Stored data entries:

+--

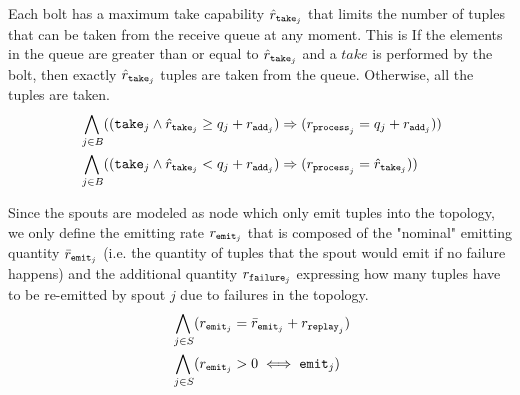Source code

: Each bolt has a maximum take capability $\hat{r}_{\mathtt{take}_{j}}$ that limits the number of tuples that can be taken from the receive queue at any moment. This is 
If the elements in the queue are greater than or equal to $\hat{r}_{\mathtt{take}_{j}}$ and a $take$ is performed by the bolt, then exactly $\hat{r}_{\mathtt{take}_{j}}$ tuples are taken from the queue. Otherwise, all the tuples are taken. 
\begin{align*}
%
%
& \bigwedge_{
\begin{subarray}{c}
\,j \in B
\end{subarray}
}((\ta{j} \land \rth{j} \geq q_j + \ra{j}) \Rightarrow (\rp{j} = q_j + \ra{j})) \\
%
%
%
%
& \bigwedge_{
\begin{subarray}{c}
\,j \in B
\end{subarray}
}((\ta{j} \land \rth{j} < q_j + \ra{j}) \Rightarrow (\rp{j} = \rth{j}))
%
%
\end{align*}

Since the spouts are modeled as node which only emit tuples into the topology, we only define the emitting rate $r_{\mathtt{emit}_{j}}$  that is composed of the "nominal" emitting quantity $\bar{r}_{\mathtt{emit}_{j}}$ (i.e. the quantity of tuples that the spout would emit if no failure happens) and the additional quantity $r_{\mathtt{failure}_{j}}$ expressing how many tuples have to be re-emitted by spout $j$ due to failures in the topology.
\begin{align*}
%
& \bigwedge_{
\begin{subarray}{c}
\,j \in S\\
\end{subarray}
} ( \re{j} = \reb{j} + \rr{j}) \\
%
%
& \bigwedge_{
\begin{subarray}{c}
\,j \in S\\
\end{subarray}
} ( \re{j} > 0 \iff \e{j}) \\
%
%
\end{align*}






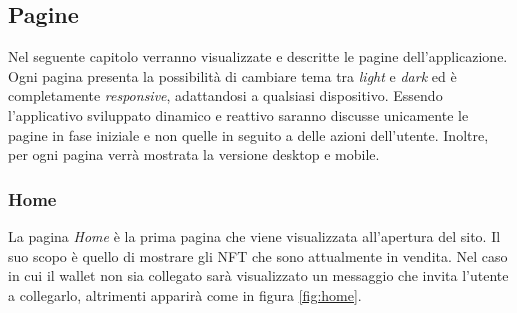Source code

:\subsection{Pagine}
Nel seguente capitolo verranno visualizzate e descritte le pagine dell'applicazione. Ogni pagina presenta la possibilità di cambiare tema tra \textit{light} e \textit{dark} ed è completamente \textit{responsive}, adattandosi a qualsiasi dispositivo. Essendo l'applicativo sviluppato dinamico e reattivo saranno discusse unicamente le pagine in fase iniziale e non quelle in seguito a delle azioni dell'utente. Inoltre, per ogni pagina verrà mostrata la versione desktop e mobile.

\subsubsection{Home}

La pagina \textit{Home} è la prima pagina che viene visualizzata all'apertura del sito. Il suo scopo è quello di mostrare gli NFT che sono attualmente in vendita. Nel caso in cui il wallet non sia collegato sarà visualizzato un messaggio che invita l'utente a collegarlo, altrimenti apparirà come in figura \ref{fig:home}.

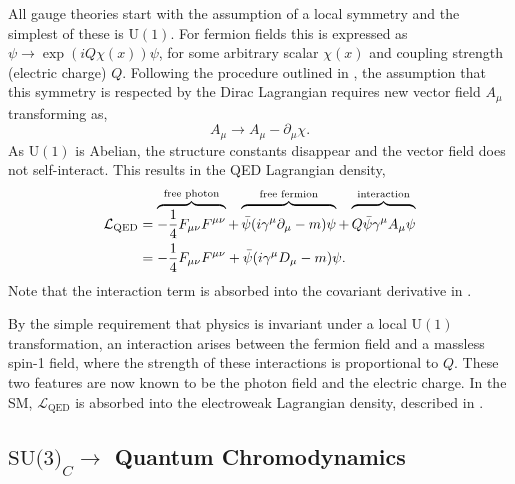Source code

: All gauge theories start with the assumption of a local symmetry and the simplest of these is $\text{U}(1)$.
For fermion fields this is expressed as $\psi \rightarrow \exp{\left(i Q \chi(x)\right)} \psi$, for some arbitrary scalar $\chi(x)$ and coupling strength (electric charge) $Q$.
Following the procedure outlined in , the assumption that this symmetry is respected by the Dirac Lagrangian requires new vector field $A_\mu$ transforming as,
\begin{equation}
    \label{eq:photon_transformation}
    A_\mu \rightarrow A_\mu - \partial_\mu \chi.
\end{equation}
As $\text{U}(1)$ is Abelian, the structure constants disappear and the vector field does not self-interact.
This results in the QED Lagrangian density,
\begin{align}
    \mathcal{L}_\text{QED} & = \overbrace{-\frac{1}{4} F_{\mu\nu} F^{\mu\nu}}^{\text{free photon}}
    + \overbrace{\vphantom{\frac{1}{1}}\bar \psi (i \gamma^\mu \partial_\mu - m) \psi}^{\text{free fermion}}
    + \overbrace{\vphantom{\frac{1}{1}}Q \bar \psi \gamma^\mu A_\mu \psi}^{\text{interaction}}               \\
                           & = -\frac{1}{4} F_{\mu\nu} F^{\mu\nu} + \bar \psi (i \gamma^\mu D_\mu - m) \psi.
    \label{eq:qed_lagrangian}
\end{align}
Note that the interaction term is absorbed into the covariant derivative in .

By the simple requirement that physics is invariant under a local $\text{U}(1)$ transformation, an interaction arises between the fermion field and a massless spin-1 field, where the strength of these interactions is proportional to $Q$.
These two features are now known to be the photon field and the electric charge.
In the SM, $\mathcal{L}_\text{QED}$ is absorbed into the electroweak Lagrangian density, described in .

\subsection{\texorpdfstring{$\text{SU(3)}_C\rightarrow$}{SU(3)-} Quantum Chromodynamics}
\label{sec:qcd}

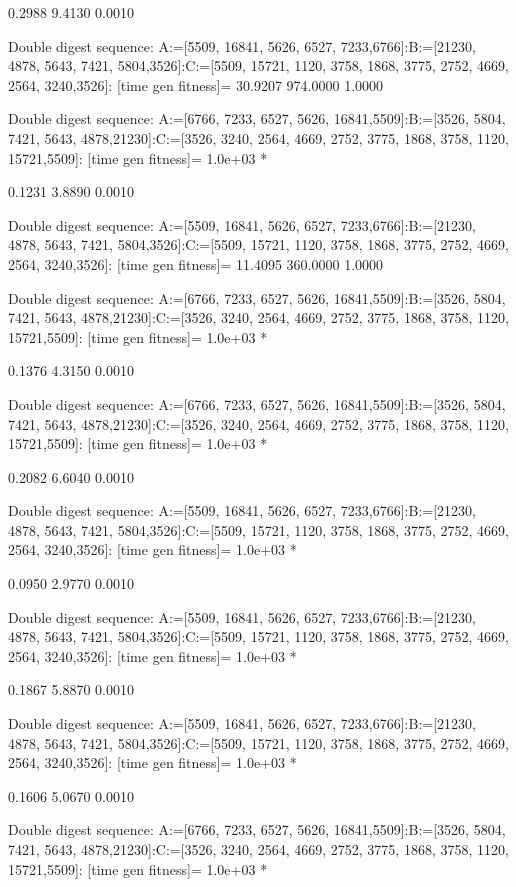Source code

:     0.2988    9.4130    0.0010

Double digest sequence:
A:=[5509, 16841, 5626, 6527, 7233,6766]:B:=[21230, 4878, 5643, 7421, 5804,3526]:C:=[5509, 15721, 1120, 3758, 1868, 3775, 2752, 4669, 2564, 3240,3526]:
[time gen fitness]=
   30.9207  974.0000    1.0000

Double digest sequence:
A:=[6766, 7233, 6527, 5626, 16841,5509]:B:=[3526, 5804, 7421, 5643, 4878,21230]:C:=[3526, 3240, 2564, 4669, 2752, 3775, 1868, 3758, 1120, 15721,5509]:
[time gen fitness]=
   1.0e+03 *

    0.1231    3.8890    0.0010

Double digest sequence:
A:=[5509, 16841, 5626, 6527, 7233,6766]:B:=[21230, 4878, 5643, 7421, 5804,3526]:C:=[5509, 15721, 1120, 3758, 1868, 3775, 2752, 4669, 2564, 3240,3526]:
[time gen fitness]=
   11.4095  360.0000    1.0000

Double digest sequence:
A:=[6766, 7233, 6527, 5626, 16841,5509]:B:=[3526, 5804, 7421, 5643, 4878,21230]:C:=[3526, 3240, 2564, 4669, 2752, 3775, 1868, 3758, 1120, 15721,5509]:
[time gen fitness]=
   1.0e+03 *

    0.1376    4.3150    0.0010

Double digest sequence:
A:=[6766, 7233, 6527, 5626, 16841,5509]:B:=[3526, 5804, 7421, 5643, 4878,21230]:C:=[3526, 3240, 2564, 4669, 2752, 3775, 1868, 3758, 1120, 15721,5509]:
[time gen fitness]=
   1.0e+03 *

    0.2082    6.6040    0.0010

Double digest sequence:
A:=[5509, 16841, 5626, 6527, 7233,6766]:B:=[21230, 4878, 5643, 7421, 5804,3526]:C:=[5509, 15721, 1120, 3758, 1868, 3775, 2752, 4669, 2564, 3240,3526]:
[time gen fitness]=
   1.0e+03 *

    0.0950    2.9770    0.0010

Double digest sequence:
A:=[5509, 16841, 5626, 6527, 7233,6766]:B:=[21230, 4878, 5643, 7421, 5804,3526]:C:=[5509, 15721, 1120, 3758, 1868, 3775, 2752, 4669, 2564, 3240,3526]:
[time gen fitness]=
   1.0e+03 *

    0.1867    5.8870    0.0010

Double digest sequence:
A:=[5509, 16841, 5626, 6527, 7233,6766]:B:=[21230, 4878, 5643, 7421, 5804,3526]:C:=[5509, 15721, 1120, 3758, 1868, 3775, 2752, 4669, 2564, 3240,3526]:
[time gen fitness]=
   1.0e+03 *

    0.1606    5.0670    0.0010

Double digest sequence:
A:=[6766, 7233, 6527, 5626, 16841,5509]:B:=[3526, 5804, 7421, 5643, 4878,21230]:C:=[3526, 3240, 2564, 4669, 2752, 3775, 1868, 3758, 1120, 15721,5509]:
[time gen fitness]=
   1.0e+03 *

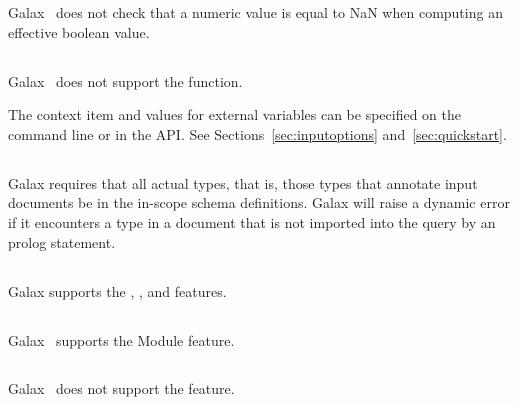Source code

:    Galax \version\ does not check that a numeric value is equal to NaN
   when computing an effective boolean value.

\subsection*{}

   Galax \version\ does not support the  function.
 
   The context item and values for external variables can be specified
   on the command line or in the API.  See
   Sections~\ref{sec:inputoptions} and~\ref{sec:quickstart}.

\subsection*{}

Galax requires that all actual types, that is, those types that annotate
input documents be in the in-scope schema definitions.   Galax
will raise a dynamic error if it encounters a type in a document that
is not imported into the query by an  prolog statement.

\subsection*{}

Galax supports the , , and
 features. 

\subsection*{}

   Galax \version\ supports the Module feature.

\subsection*{}

   Galax \version\ does not support the  feature.

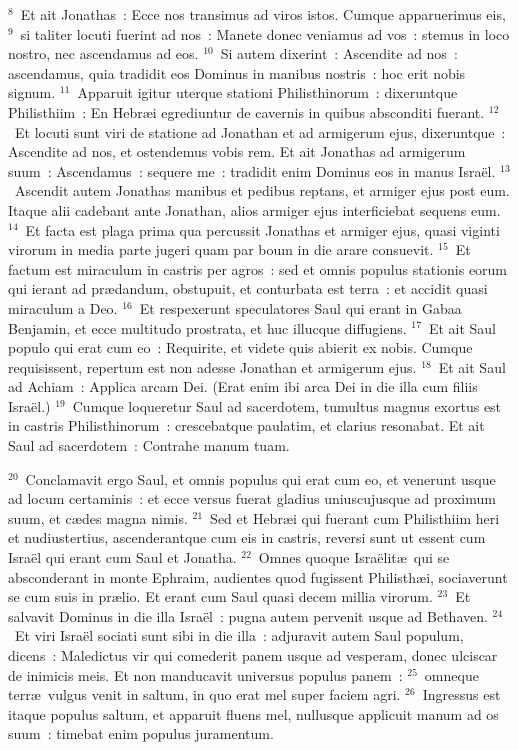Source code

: ${}^{8}$~Et ait Jonathas~: Ecce nos transimus ad viros istos. Cumque apparuerimus eis,
${}^{9}$~si taliter locuti fuerint ad nos~: Manete donec veniamus ad vos~: stemus in loco nostro, nec ascendamus ad eos.
${}^{10}$~Si autem dixerint~: Ascendite ad nos~: ascendamus, quia tradidit eos Dominus in manibus nostris~: hoc erit nobis signum.
${}^{11}$~Apparuit igitur uterque stationi Philisthinorum~: dixeruntque Philisthiim~: En Hebr\ae i egrediuntur de cavernis in quibus absconditi fuerant.
${}^{12}$~Et locuti sunt viri de statione ad Jonathan et ad armigerum ejus, dixeruntque~: Ascendite ad nos, et ostendemus vobis rem. Et ait Jonathas ad armigerum suum~: Ascendamus~: sequere me~: tradidit enim Dominus eos in manus Isra\"el.
${}^{13}$~Ascendit autem Jonathas manibus et pedibus reptans, et armiger ejus post eum. Itaque alii cadebant ante Jonathan, alios armiger ejus interficiebat sequens eum.
${}^{14}$~Et facta est plaga prima qua percussit Jonathas et armiger ejus, quasi viginti virorum in media parte jugeri quam par boum in die arare consuevit.
${}^{15}$~Et factum est miraculum in castris per agros~: sed et omnis populus stationis eorum qui ierant ad pr\ae dandum, obstupuit, et conturbata est terra~: et accidit quasi miraculum a Deo.
${}^{16}$~Et respexerunt speculatores Saul qui erant in Gabaa Benjamin, et ecce multitudo prostrata, et huc illucque diffugiens.
${}^{17}$~Et ait Saul populo qui erat cum eo~: Requirite, et videte quis abierit ex nobis. Cumque requisissent, repertum est non adesse Jonathan et armigerum ejus.
${}^{18}$~Et ait Saul ad Achiam~: Applica arcam Dei. (Erat enim ibi arca Dei in die illa cum filiis Isra\"el.)
${}^{19}$~Cumque loqueretur Saul ad sacerdotem, tumultus magnus exortus est in castris Philisthinorum~: crescebatque paulatim, et clarius resonabat. Et ait Saul ad sacerdotem~: Contrahe manum tuam.


${}^{20}$~Conclamavit ergo Saul, et omnis populus qui erat cum eo, et venerunt usque ad locum certaminis~: et ecce versus fuerat gladius uniuscujusque ad proximum suum, et c\ae des magna nimis.
${}^{21}$~Sed et Hebr\ae i qui fuerant cum Philisthiim heri et nudiustertius, ascenderantque cum eis in castris, reversi sunt ut essent cum Isra\"el qui erant cum Saul et Jonatha.
${}^{22}$~Omnes quoque Isra\"elit\ae\ qui se absconderant in monte Ephraim, audientes quod fugissent Philisth\ae i, sociaverunt se cum suis in pr\ae lio. Et erant cum Saul quasi decem millia virorum.
${}^{23}$~Et salvavit Dominus in die illa Isra\"el~: pugna autem pervenit usque ad Bethaven.
${}^{24}$~Et viri Isra\"el sociati sunt sibi in die illa~: adjuravit autem Saul populum, dicens~: Maledictus vir qui comederit panem usque ad vesperam, donec ulciscar de inimicis meis. Et non manducavit universus populus panem~:
${}^{25}$~omneque terr\ae\ vulgus venit in saltum, in quo erat mel super faciem agri.
${}^{26}$~Ingressus est itaque populus saltum, et apparuit fluens mel, nullusque applicuit manum ad os suum~: timebat enim populus juramentum.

+--

For every line of the records that has the word "features" in it, make a copy.

Your response.
These two features are now known to be the photon field and the electric charge.
 features. 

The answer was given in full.